═══ Supplied material
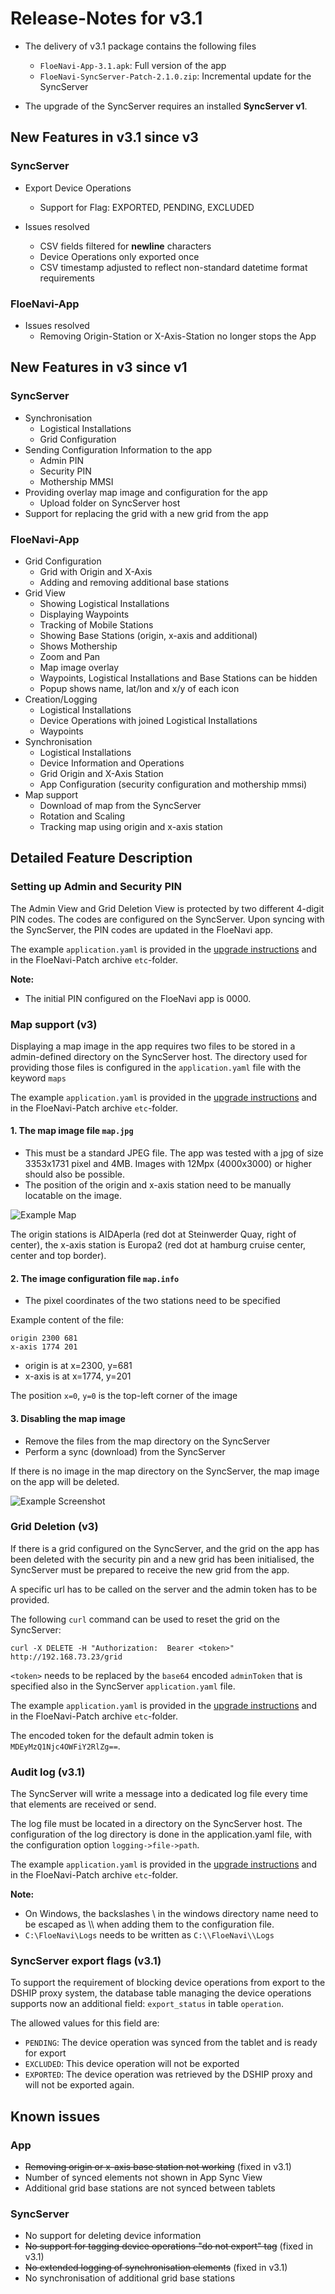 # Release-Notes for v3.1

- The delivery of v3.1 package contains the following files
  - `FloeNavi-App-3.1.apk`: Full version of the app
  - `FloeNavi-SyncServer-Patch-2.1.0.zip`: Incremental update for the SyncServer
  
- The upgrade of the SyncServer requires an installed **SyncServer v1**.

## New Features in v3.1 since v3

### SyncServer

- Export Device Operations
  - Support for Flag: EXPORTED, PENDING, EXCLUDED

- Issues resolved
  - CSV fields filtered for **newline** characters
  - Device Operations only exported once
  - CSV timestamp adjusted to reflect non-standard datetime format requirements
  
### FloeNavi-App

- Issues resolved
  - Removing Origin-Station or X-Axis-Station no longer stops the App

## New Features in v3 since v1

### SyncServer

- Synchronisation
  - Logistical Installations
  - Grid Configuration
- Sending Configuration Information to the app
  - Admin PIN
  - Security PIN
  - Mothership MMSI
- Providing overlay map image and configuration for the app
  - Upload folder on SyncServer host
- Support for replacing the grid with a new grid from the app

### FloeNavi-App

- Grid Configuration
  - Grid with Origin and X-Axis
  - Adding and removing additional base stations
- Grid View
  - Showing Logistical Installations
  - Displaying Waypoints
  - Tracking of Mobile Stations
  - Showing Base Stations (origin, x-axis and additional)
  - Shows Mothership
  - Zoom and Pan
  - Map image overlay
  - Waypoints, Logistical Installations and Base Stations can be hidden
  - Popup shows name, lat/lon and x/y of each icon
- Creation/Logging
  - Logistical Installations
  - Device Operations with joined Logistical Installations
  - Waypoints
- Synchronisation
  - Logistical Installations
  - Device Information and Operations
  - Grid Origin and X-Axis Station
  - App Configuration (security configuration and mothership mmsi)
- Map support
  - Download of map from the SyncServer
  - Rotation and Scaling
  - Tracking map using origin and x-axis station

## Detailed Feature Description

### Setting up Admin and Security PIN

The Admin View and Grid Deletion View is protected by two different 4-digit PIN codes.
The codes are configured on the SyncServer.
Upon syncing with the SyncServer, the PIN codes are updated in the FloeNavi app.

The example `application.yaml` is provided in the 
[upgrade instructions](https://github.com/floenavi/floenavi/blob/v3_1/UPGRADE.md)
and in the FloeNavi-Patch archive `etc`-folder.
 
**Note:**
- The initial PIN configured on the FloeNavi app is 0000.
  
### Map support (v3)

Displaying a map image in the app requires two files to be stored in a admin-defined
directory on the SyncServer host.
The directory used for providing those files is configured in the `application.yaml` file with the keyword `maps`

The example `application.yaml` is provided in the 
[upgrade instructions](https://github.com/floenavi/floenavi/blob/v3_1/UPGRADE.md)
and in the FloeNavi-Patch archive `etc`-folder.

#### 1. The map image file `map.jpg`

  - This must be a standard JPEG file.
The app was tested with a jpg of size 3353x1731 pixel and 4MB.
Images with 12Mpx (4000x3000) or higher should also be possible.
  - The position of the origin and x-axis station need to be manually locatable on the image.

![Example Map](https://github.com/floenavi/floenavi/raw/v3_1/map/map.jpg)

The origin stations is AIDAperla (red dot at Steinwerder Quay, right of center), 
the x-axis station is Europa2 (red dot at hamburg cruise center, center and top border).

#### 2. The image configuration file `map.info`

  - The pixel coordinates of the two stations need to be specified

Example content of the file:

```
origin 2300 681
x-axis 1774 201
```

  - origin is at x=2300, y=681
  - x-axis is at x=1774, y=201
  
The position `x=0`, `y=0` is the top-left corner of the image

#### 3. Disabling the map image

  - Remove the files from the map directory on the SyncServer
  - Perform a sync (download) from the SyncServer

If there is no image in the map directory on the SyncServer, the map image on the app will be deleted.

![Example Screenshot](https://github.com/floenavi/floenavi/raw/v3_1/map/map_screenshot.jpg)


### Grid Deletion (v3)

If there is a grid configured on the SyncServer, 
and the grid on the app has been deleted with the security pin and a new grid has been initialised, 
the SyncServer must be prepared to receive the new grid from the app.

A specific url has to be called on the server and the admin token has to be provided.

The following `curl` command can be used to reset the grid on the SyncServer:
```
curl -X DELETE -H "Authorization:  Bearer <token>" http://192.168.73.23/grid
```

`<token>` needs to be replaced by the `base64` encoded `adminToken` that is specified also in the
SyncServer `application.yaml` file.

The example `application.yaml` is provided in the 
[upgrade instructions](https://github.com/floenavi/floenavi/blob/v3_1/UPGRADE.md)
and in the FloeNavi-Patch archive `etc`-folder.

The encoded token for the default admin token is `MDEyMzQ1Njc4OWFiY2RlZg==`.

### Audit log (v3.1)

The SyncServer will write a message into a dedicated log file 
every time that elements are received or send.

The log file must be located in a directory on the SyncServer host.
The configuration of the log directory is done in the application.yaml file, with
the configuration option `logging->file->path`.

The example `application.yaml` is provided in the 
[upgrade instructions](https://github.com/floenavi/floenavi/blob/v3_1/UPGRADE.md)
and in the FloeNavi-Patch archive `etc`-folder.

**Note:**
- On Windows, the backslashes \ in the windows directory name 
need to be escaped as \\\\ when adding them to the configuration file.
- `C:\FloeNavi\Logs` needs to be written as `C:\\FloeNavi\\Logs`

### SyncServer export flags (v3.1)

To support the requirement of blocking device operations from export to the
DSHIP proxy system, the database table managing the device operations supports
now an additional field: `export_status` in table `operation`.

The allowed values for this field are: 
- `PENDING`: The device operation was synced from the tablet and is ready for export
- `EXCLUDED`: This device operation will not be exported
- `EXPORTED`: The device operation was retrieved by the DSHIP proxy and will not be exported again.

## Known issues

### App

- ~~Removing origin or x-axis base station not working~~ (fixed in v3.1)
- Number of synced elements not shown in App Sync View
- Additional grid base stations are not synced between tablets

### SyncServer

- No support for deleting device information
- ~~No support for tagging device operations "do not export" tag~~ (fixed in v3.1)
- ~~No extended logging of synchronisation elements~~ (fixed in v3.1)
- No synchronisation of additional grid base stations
══════
What to produce:
Each record must be set down again without alteration, and no picture may be carried over.

Your response:
 # Release-Notes for v3.1

- The delivery of v3.1 package contains the following files
  - `FloeNavi-App-3.1.apk`: Full version of the app
  - `FloeNavi-SyncServer-Patch-2.1.0.zip`: Incremental update for the SyncServer
  
- The upgrade of the SyncServer requires an installed **SyncServer v1**.

## New Features in v3.1 since v3

### SyncServer

- Export Device Operations
  - Support for Flag: EXPORTED, PENDING, EXCLUDED

- Issues resolved
  - CSV fields filtered for **newline** characters
  - Device Operations only exported once
  - CSV timestamp adjusted to reflect non-standard datetime format requirements
  
### FloeNavi-App

- Issues resolved
  - Removing Origin-Station or X-Axis-Station no longer stops the App

## New Features in v3 since v1

### SyncServer

- Synchronisation
  - Logistical Installations
  - Grid Configuration
- Sending Configuration Information to the app
  - Admin PIN
  - Security PIN
  - Mothership MMSI
- Providing overlay map image and configuration for the app
  - Upload folder on SyncServer host
- Support for replacing the grid with a new grid from the app

### FloeNavi-App

- Grid Configuration
  - Grid with Origin and X-Axis
  - Adding and removing additional base stations
- Grid View
  - Showing Logistical Installations
  - Displaying Waypoints
  - Tracking of Mobile Stations
  - Showing Base Stations (origin, x-axis and additional)
  - Shows Mothership
  - Zoom and Pan
  - Map image overlay
  - Waypoints, Logistical Installations and Base Stations can be hidden
  - Popup shows name, lat/lon and x/y of each icon
- Creation/Logging
  - Logistical Installations
  - Device Operations with joined Logistical Installations
  - Waypoints
- Synchronisation
  - Logistical Installations
  - Device Information and Operations
  - Grid Origin and X-Axis Station
  - App Configuration (security configuration and mothership mmsi)
- Map support
  - Download of map from the SyncServer
  - Rotation and Scaling
  - Tracking map using origin and x-axis station

## Detailed Feature Description

### Setting up Admin and Security PIN

The Admin View and Grid Deletion View is protected by two different 4-digit PIN codes.
The codes are configured on the SyncServer.
Upon syncing with the SyncServer, the PIN codes are updated in the FloeNavi app.

The example `application.yaml` is provided in the 
[upgrade instructions](https://github.com/floenavi/floenavi/blob/v3_1/UPGRADE.md)
and in the FloeNavi-Patch archive `etc`-folder.
 
**Note:**
- The initial PIN configured on the FloeNavi app is 0000.
  
### Map support (v3)

Displaying a map image in the app requires two files to be stored in a admin-defined
directory on the SyncServer host.
The directory used for providing those files is configured in the `application.yaml` file with the keyword `maps`

The example `application.yaml` is provided in the 
[upgrade instructions](https://github.com/floenavi/floenavi/blob/v3_1/UPGRADE.md)
and in the FloeNavi-Patch archive `etc`-folder.

#### 1. The map image file `map.jpg`

  - This must be a standard JPEG file.
The app was tested with a jpg of size 3353x1731 pixel and 4MB.
Images with 12Mpx (4000x3000) or higher should also be possible.
  - The position of the origin and x-axis station need to be manually locatable on the image.

![Example Map](https://github.com/floenavi/floenavi/raw/v3_1/map/map.jpg)

The origin stations is AIDAperla (red dot at Steinwerder Quay, right of center), 
the x-axis station is Europa2 (red dot at hamburg cruise center, center and top border).

#### 2. The image configuration file `map.info`

  - The pixel coordinates of the two stations need to be specified

Example content of the file:

```
origin 2300 681
x-axis 1774 201
```

  - origin is at x=2300, y=681
  - x-axis is at x=1774, y=201
  
The position `x=0`, `y=0` is the top-left corner of the image

#### 3. Disabling the map image

  - Remove the files from the map directory on the SyncServer
  - Perform a sync (download) from the SyncServer

If there is no image in the map directory on the SyncServer, the map image on the app will be deleted.

![Example Screenshot](https://github.com/floenavi/floenavi/raw/v3_1/map/map_screenshot.jpg)


### Grid Deletion (v3)

If there is a grid configured on the SyncServer, 
and the grid on the app has been deleted with the security pin and a new grid has been initialised, 
the SyncServer must be prepared to receive the new grid from the app.

A specific url has to be called on the server and the admin token has to be provided.

The following `curl` command can be used to reset the grid on the SyncServer:
```
curl -X DELETE -H "Authorization:  Bearer <token>" http://192.168.73.23/grid
```

`<token>` needs to be replaced by the `base64` encoded `adminToken` that is specified also in the
SyncServer `application.yaml` file.

The example `application.yaml` is provided in the 
[upgrade instructions](https://github.com/floenavi/floenavi/blob/v3_1/UPGRADE.md)
and in the FloeNavi-Patch archive `etc`-folder.

The encoded token for the default admin token is `MDEyMzQ1Njc4OWFiY2RlZg==`.

### Audit log (v3.1)

The SyncServer will write a message into a dedicated log file 
every time that elements are received or send.

The log file must be located in a directory on the SyncServer host.
The configuration of the log directory is done in the application.yaml file, with
the configuration option `logging->file->path`.

The example `application.yaml` is provided in the 
[upgrade instructions](https://github.com/floenavi/floenavi/blob/v3_1/UPGRADE.md)
and in the FloeNavi-Patch archive `etc`-folder.

**Note:**
- On Windows, the backslashes \ in the windows directory name 
need to be escaped as \\\\ when adding them to the configuration file.
- `C:\FloeNavi\Logs` needs to be written as `C:\\FloeNavi\\Logs`

### SyncServer export flags (v3.1)

To support the requirement of blocking device operations from export to the
DSHIP proxy system, the database table managing the device operations supports
now an additional field: `export_status` in table `operation`.

The allowed values for this field are: 
- `PENDING`: The device operation was synced from the tablet and is ready for export
- `EXCLUDED`: This device operation will not be exported
- `EXPORTED`: The device operation was retrieved by the DSHIP proxy and will not be exported again.

## Known issues

### App

- ~~Removing origin or x-axis base station not working~~ (fixed in v3.1)
- Number of synced elements not shown in App Sync View
- Additional grid base stations are not synced between tablets

### SyncServer

- No support for deleting device information
- ~~No support for tagging device operations "do not export" tag~~ (fixed in v3.1)
- ~~No extended logging of synchronisation elements~~ (fixed in v3.1)
- No synchronisation of additional grid base stations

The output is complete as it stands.